Written by Charles Wood and Bernard Cornwell
Directed by Tom Clegg
Spain, 1813: After victory at Vitoria, Wellington prepares to invade France. The depleted South Essex face heavy opposition at the French frontier and are forced to retreat.
With the invasion of France imminent and a lack of new recruits available, Major Sharpe (Sean Bean) receives orders to break up his regiment if he can’t find replacements for the men lost. Sharpe is a commoner who’s risen up in the ranks of the British Army despite his lack of pedigree. His Sergeant, Harper (Daragh O’Malley), accompanies Sharpe back to London as a Sergeant Major.

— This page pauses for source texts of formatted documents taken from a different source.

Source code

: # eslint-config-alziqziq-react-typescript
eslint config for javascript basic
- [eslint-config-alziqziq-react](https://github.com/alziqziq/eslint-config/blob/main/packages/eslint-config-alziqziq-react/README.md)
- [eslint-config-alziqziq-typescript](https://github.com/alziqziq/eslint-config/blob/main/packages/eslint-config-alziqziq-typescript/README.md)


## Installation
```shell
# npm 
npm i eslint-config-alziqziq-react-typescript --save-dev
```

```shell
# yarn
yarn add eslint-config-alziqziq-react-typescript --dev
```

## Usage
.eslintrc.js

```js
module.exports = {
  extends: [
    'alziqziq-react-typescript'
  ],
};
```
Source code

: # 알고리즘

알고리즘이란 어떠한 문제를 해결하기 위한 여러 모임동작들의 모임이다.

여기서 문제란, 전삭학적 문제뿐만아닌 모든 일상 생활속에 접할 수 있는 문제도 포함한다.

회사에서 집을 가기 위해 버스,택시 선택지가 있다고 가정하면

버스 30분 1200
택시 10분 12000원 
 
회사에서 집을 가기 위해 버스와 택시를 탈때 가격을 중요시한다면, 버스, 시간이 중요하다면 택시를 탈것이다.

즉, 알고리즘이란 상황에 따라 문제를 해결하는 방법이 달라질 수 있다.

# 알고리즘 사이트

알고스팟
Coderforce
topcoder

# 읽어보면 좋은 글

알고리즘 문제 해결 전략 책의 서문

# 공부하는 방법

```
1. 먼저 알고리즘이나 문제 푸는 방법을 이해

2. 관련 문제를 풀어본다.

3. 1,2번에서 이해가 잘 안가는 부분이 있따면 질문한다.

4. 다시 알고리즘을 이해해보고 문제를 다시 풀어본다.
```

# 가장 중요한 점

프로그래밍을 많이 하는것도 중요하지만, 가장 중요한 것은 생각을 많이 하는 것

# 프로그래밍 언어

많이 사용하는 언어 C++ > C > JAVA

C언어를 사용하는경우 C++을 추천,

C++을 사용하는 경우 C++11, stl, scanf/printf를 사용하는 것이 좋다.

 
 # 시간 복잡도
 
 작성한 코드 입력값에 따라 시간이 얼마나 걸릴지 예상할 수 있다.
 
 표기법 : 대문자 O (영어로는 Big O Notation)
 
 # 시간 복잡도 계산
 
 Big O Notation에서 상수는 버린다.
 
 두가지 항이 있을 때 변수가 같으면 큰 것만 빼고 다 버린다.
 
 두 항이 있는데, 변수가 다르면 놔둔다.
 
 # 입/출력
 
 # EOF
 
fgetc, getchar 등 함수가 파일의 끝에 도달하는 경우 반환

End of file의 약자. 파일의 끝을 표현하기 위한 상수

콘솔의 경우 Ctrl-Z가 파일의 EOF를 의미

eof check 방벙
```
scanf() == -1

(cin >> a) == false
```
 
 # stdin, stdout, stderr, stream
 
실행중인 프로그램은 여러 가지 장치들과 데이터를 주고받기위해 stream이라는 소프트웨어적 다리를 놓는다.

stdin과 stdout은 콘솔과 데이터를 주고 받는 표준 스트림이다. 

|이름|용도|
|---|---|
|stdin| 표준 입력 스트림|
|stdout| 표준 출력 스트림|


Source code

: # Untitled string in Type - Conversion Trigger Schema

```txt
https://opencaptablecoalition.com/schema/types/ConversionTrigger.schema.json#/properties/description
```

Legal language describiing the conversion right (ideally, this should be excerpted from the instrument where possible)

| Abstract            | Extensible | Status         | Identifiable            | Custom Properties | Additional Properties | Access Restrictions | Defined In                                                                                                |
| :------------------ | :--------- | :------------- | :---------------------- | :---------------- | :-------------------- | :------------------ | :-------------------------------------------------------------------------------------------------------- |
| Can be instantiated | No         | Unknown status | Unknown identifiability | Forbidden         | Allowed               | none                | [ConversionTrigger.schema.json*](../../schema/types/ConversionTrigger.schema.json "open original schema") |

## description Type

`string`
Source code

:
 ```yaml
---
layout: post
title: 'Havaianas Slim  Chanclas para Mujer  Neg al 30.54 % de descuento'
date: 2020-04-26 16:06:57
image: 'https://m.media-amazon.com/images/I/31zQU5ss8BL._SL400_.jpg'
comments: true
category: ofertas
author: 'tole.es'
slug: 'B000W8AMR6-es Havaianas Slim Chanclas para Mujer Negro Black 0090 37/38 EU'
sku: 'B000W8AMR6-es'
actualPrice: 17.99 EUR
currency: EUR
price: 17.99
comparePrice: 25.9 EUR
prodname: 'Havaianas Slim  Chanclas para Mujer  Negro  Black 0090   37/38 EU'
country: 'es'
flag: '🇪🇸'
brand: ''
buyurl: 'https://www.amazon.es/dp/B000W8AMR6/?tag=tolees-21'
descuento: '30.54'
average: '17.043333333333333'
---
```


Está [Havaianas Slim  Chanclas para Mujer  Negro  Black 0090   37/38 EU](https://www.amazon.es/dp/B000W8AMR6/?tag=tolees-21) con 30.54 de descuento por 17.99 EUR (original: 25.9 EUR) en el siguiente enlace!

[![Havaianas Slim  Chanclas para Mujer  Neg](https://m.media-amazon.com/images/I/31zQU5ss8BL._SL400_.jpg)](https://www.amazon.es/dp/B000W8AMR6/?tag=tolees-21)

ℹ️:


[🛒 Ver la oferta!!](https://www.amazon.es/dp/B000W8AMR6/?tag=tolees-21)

They find the barracks where the new recruits of the second battalion are supposed to be housed almost deserted.
Sharpe then has an audience with the Prince Regent (Julian Fellowes) who is somewhat disturbed – okay, he’s a raving lunatic. As he gazes at the French Eagle which Sharpe secured for him in Sharpe’s Eagle, he imagines that he was there in the battle. Sharpe manages to inform him of his plight with regard to the lack of replacements for the Second Battalion. When the Prince questions his Secretary of War, Fenner (Nicholas Farrell), he states that the missing regiment only exists on paper.
Sharpe knows this isn’t true and uses an assassination attempt to stage his and Harper’s deaths. They then sign-on as new recruits to find out what’s really going on.
In addition to this being a change of pace from the usual battles against the enemy on the fields of France and Spain, it shows a very different part of the British military tradition. Rather than showing what joining up was like for Harper and Sharpe in a series of flashbacks, the opportunity to do so is shown here in the guise of solving the mystery as to what’s going on with the newest recruits.
It also puts Sharpe and Harper in a battle of wills against those who are part of the corrupt establishment. With the lack of new recruits available, commanders often resort to underhanded practices to keep their battalions at peak strength. In this case, the recruits were being lured in with tales of the glory of Major Sharpe and the false promises of the opportunity to serve in Spain as he did, only to be sold off to other officers capable of paying off those reaping the rewards of this highly illegal practice.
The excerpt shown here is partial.